__WORK ITEM__. Using the listing that follows, filter out every line lacking the string "documentclass" and return the rest.

::::::::::

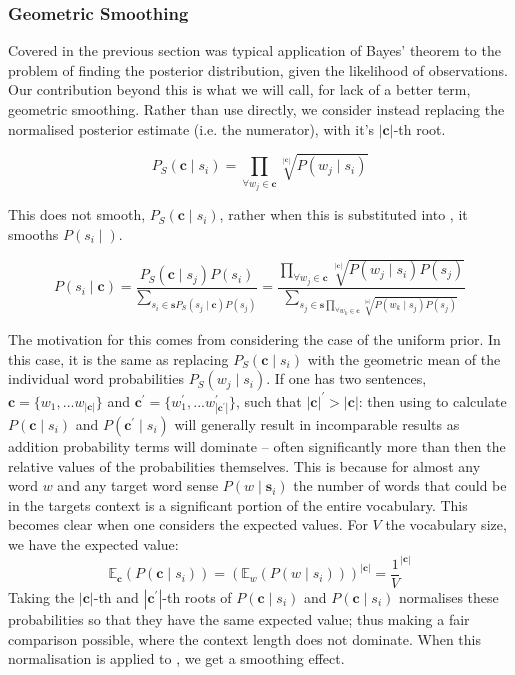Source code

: \documentclass{sig-alternate}
\renewcommand{\c}{\mathbf{c}}
\newcommand{\s}{\mathbf{s}}
\begin{document}
\subsubsection{Geometric Smoothing}
Covered in the previous section was typical application of Bayes' theorem to the problem of finding the posterior distribution, given the likelihood of observations.
Our contribution beyond this is what we will call, for lack of a better term, geometric smoothing.
Rather than use  directly, we consider instead replacing the normalised posterior estimate (i.e. the numerator), with it's $|\c|$-th root.

\begin{equation} \label{eq:contrextprobsmooth}
P_S(\c \mid s_{i})=\prod_{\forall w_{j}\in\c}\sqrt[|\c|]{P(w_{j} \mid s_{i})}
\end{equation}

This does not smooth, $P_S(\c \mid s_{i})$, rather when this is substituted into , it smooths $P(s_{i} \mid )$.

\begin{equation} \label{eq:generalwsdsmoothed}
P(s_{i}\mid\c)=\dfrac{P_{S}(\c\mid s_{j})P(s_{i})}{\sum_{s_{i}\in\s P_{S}(s_{j}\mid\c)P(s_{j})}}=\dfrac{\prod_{\forall w_{j}\in\c}\sqrt[|\c|]{P(w_{j}\mid s_{i})P(s_{j})}}{\sum_{s_{j}\in\s\prod_{\forall w_{k}\in\c}\sqrt[|\c|]{P(w_{k}\mid s_{j})P(s_{j})}}}
\end{equation}

The motivation for this comes from considering the case of the uniform prior.
In this case, it is the same as replacing $P_S(\c \mid s_{i})$ with the geometric mean of the individual word probabilities $P_S(w_j \mid s_{i})$.
If one has two sentences, $\c=\{w_1,...w_{|\c|}\}$ and $\c^\prime=\{w_1^\prime,...w^\prime_{|\c^\prime|}\}$, such that $|\c|^\prime > |\c|$:
then using  to calculate $P(\c \mid s_{i})$ and $P(\c^\prime \mid s_{i})$ will generally result in incomparable results as addition probability terms will dominate -- often significantly more than then the relative values of the probabilities themselves. This is because for almost any word $w$ and any target word sense $P(w \mid \s_i)$ the number of words that could be in the targets context is a significant portion of the entire vocabulary.
This becomes clear when one considers the expected values. For $V$ the vocabulary size, we have the expected value:
\begin{equation} \label{eq:expectcontexprob}
\mathbb{E}_\c(P(\c \mid s_{i}))
=(\mathbb{E}_w(P(w \mid s_i)))^{|\c|}
= \frac{1}{V}^{|\c|}
\end{equation}
Taking the $|\c|$-th and $|\c^\prime|$-th roots of $P(\c \mid s_{i})$ and $P(\c \mid s_{i})$ normalises these probabilities so that they have the same expected value; thus making a fair comparison possible, where the context length does not dominate.
When this normalisation is applied to , we get a smoothing effect.
\end{document}

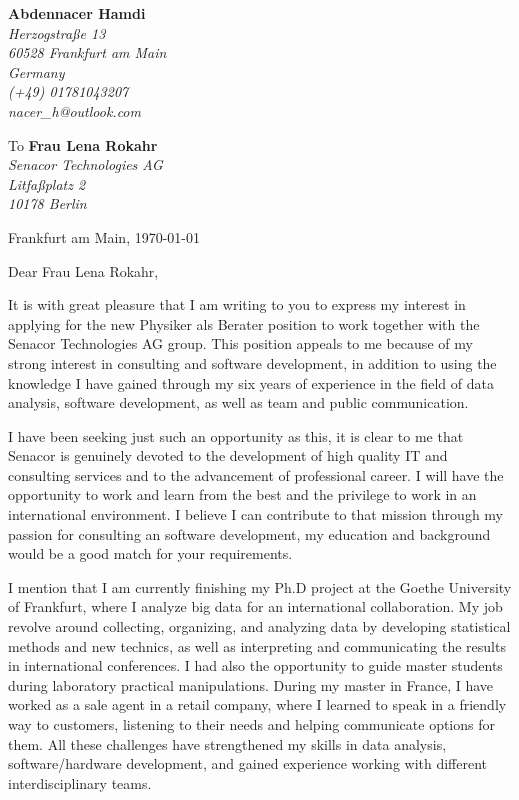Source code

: \documentclass[11pt]{letter}
\begin{document}
 \sffamily
 \hfill
 \begin{flushleft}
 {\bfseries Abdennacer Hamdi}\\[.35ex]
 \small\itshape
 Herzogstra{\ss}e 13 \\
 60528 Frankfurt am Main \\
 Germany \\[.35ex]
 (+49) 01781043207 \\
 nacer\_h@outlook.com
 \end{flushleft}
 \begin{flushleft}
 To {\bfseries Frau Lena Rokahr}\\[.35ex]
 \small\itshape
 Senacor Technologies AG \\
 Litfaßplatz 2 \\
 10178 Berlin
 \end{flushleft}
 \hfill
 \begin{flushleft}
 Frankfurt am Main, \today \\
 
 \end{flushleft}
\par Dear Frau Lena Rokahr,
~\par It is with great pleasure that I am writing to you to express my interest in applying for the new Physiker als Berater position to work together with the Senacor Technologies AG group. This position appeals to me because of my strong interest in consulting and software development, in addition to using the knowledge I have gained through my six years of experience in the field of data analysis, software development, as well as team and public communication.
~\par I have been seeking just such an opportunity as this, it is clear to me that Senacor is genuinely devoted to the development of high quality IT and consulting services and to the advancement of professional career. I will have the opportunity to work and learn from the best and the privilege to work in an international environment. I believe I can contribute to that mission through my passion for consulting an software development, my education and background would be a good match for your requirements.
~\par I mention that I am currently finishing my Ph.D project at the Goethe University of Frankfurt, where I analyze big data for an international collaboration. My job revolve around collecting, organizing, and analyzing data by developing statistical methods and new technics, as well as interpreting and communicating the results in international conferences. I had also the opportunity to guide master students during laboratory practical manipulations. During my master in France, I have worked as a sale agent in a retail company, where I learned to speak in a friendly way to customers, listening to their needs and helping communicate options for them. All these challenges have strengthened my skills in data analysis, software/hardware development, and gained experience working with different interdisciplinary teams.
\end{document}
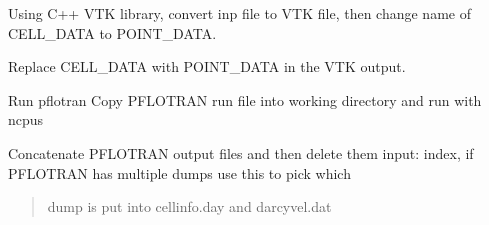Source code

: \documentclass[letterpaper,10pt,english]{sphinxmanual}
\begin{document}

\begin{fulllineitems}
\label{\detokenize{pydfnworks:pydfnworks.flow.parse_pflotran_vtk}}
Using C++ VTK library, convert inp file to VTK file, then change name of CELL\_DATA to POINT\_DATA.

\end{fulllineitems}


\begin{fulllineitems}
\label{\detokenize{pydfnworks:pydfnworks.flow.parse_pflotran_vtk_python}}
Replace CELL\_DATA with POINT\_DATA in the VTK output.

\end{fulllineitems}


\begin{fulllineitems}
\label{\detokenize{pydfnworks:pydfnworks.flow.pflotran}}
Run pflotran
Copy PFLOTRAN run file into working directory and run with ncpus

\end{fulllineitems}


\begin{fulllineitems}
\label{\detokenize{pydfnworks:pydfnworks.flow.pflotran_cleanup}}
Concatenate PFLOTRAN output files and then delete them 
input: index, if PFLOTRAN has multiple dumps use this to pick which
\begin{quote}

dump is put into cellinfo.day and darcyvel.dat
\end{quote}

\end{fulllineitems}

\end{document}
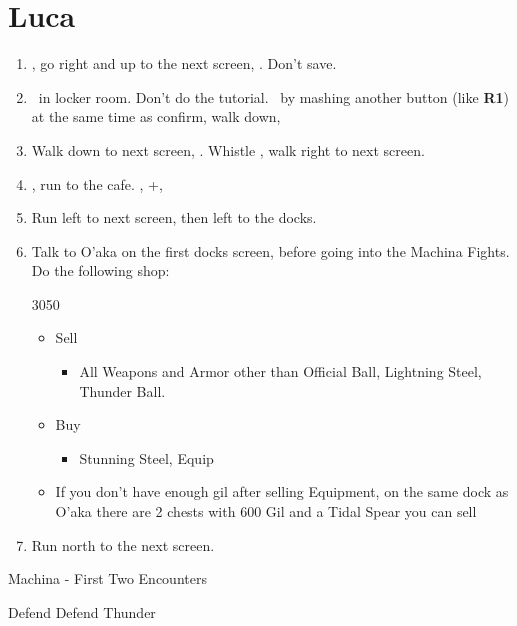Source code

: \chapter{Luca}

\begin{enumerate}
    \item \sd, go right and up to the next screen, \cs[2:30]. Don't save.
    \item \sd\ in locker room. Don't do the tutorial. \sd\ by mashing another button (like \textbf{R1}) at the same time as confirm, walk down, \sd
    \item Walk down to next screen, \sd. Whistle \cs[0:30], walk right to next screen.
    \item \sd, run to the cafe. \sd, \skippablefmv+\cs[1:20], \sd
    \item Run left to next screen, then left to the docks.
    \item Talk to O'aka on the first docks screen, before going into the Machina Fights. Do the following shop:
    \begin{shop}{3050}
        \begin{itemize}
            \item Sell
                  \begin{itemize}
                      \item All Weapons and Armor other than Official Ball, Lightning Steel, Thunder Ball.
                  \end{itemize}
            \item Buy
                  \begin{itemize}
                      \item Stunning Steel, Equip
                  \end{itemize}
            \item If you don't have enough gil after selling Equipment, on the same dock as O'aka there are 2 chests with 600 Gil and a Tidal Spear you can sell
        \end{itemize}
    \end{shop}
    \item Run north to the next screen.
\end{enumerate}
\begin{battle}{Machina - First Two Encounters}
        \begin{itemize}
            \tidusf Defend
            \kimahrif Defend
            \luluf Thunder
        \end{itemize}
\end{battle}
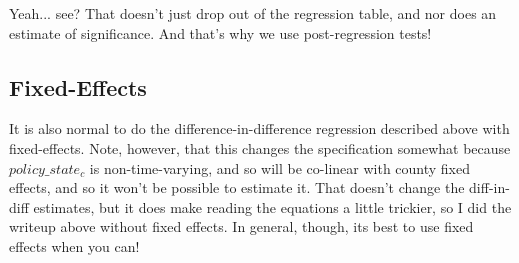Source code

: \documentclass[12pt]{article}
\begin{document}
Yeah... see? That doesn't just drop out of the regression table, and nor does an estimate of significance. And that's why we use post-regression tests!

\subsection*{Fixed-Effects}

It is also normal to do the difference-in-difference regression described above with fixed-effects. Note, however, that this changes the specification somewhat because $policy\_state_{c}$ is non-time-varying,  and so will be co-linear with county fixed effects, and so it won't be possible to estimate it. That doesn't change the diff-in-diff estimates, but it does make reading the equations a little trickier, so I did the writeup above without fixed effects. In general, though, its best to use fixed effects when you can!
\end{document}
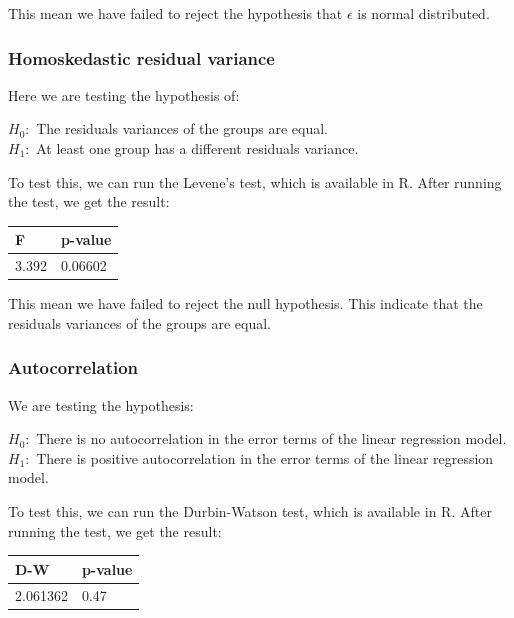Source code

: This mean we have failed to reject the hypothesis that $\epsilon$ is normal distributed. 

\subsubsection{Homoskedastic residual variance}

Here we are testing the hypothesis of:

\begin{center}
    $H_0:$ The residuals variances of the groups are equal.
    \\
    $H_1:$ At least one group has a different residuals variance.
\end{center}

To test this, we can run the Levene's test, which is available in R. After running the test, we get the result:

\begin{table}[H]
\centering
{}
\begin{tabular}{ll}
  \hline
                F             & p-value    \\
    \hline
        3.392 &  0.06602   \\

   \hline
\end{tabular}
\label{tab:vif}
\end{table}

This mean we have failed to reject the null hypothesis. This indicate that the residuals variances of the groups are equal.

\subsubsection{Autocorrelation}

We are testing the hypothesis:

\begin{center}
    $H_0:$ There is no autocorrelation in the error terms of the linear regression model.
    \\
    $H_1:$ There is positive autocorrelation in the error terms of the linear regression model.
\end{center}

To test this, we can run the Durbin-Watson test, which is available in R. After running the test, we get the result:

\begin{table}[H]
\centering
{}
\begin{tabular}{ll}
  \hline
                D-W             & p-value    \\
    \hline
        2.061362  & 0.47   \\

   \hline
\end{tabular}
\label{tab:vif}
\end{table}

::::::::::

__EXERCISE ANSWER__.
: \documentclass{sig-alternate}
: \documentclass[11pt]{letter}
: \documentclass[letterpaper,10pt,english]{sphinxmanual}
: \documentclass[12pt]{article}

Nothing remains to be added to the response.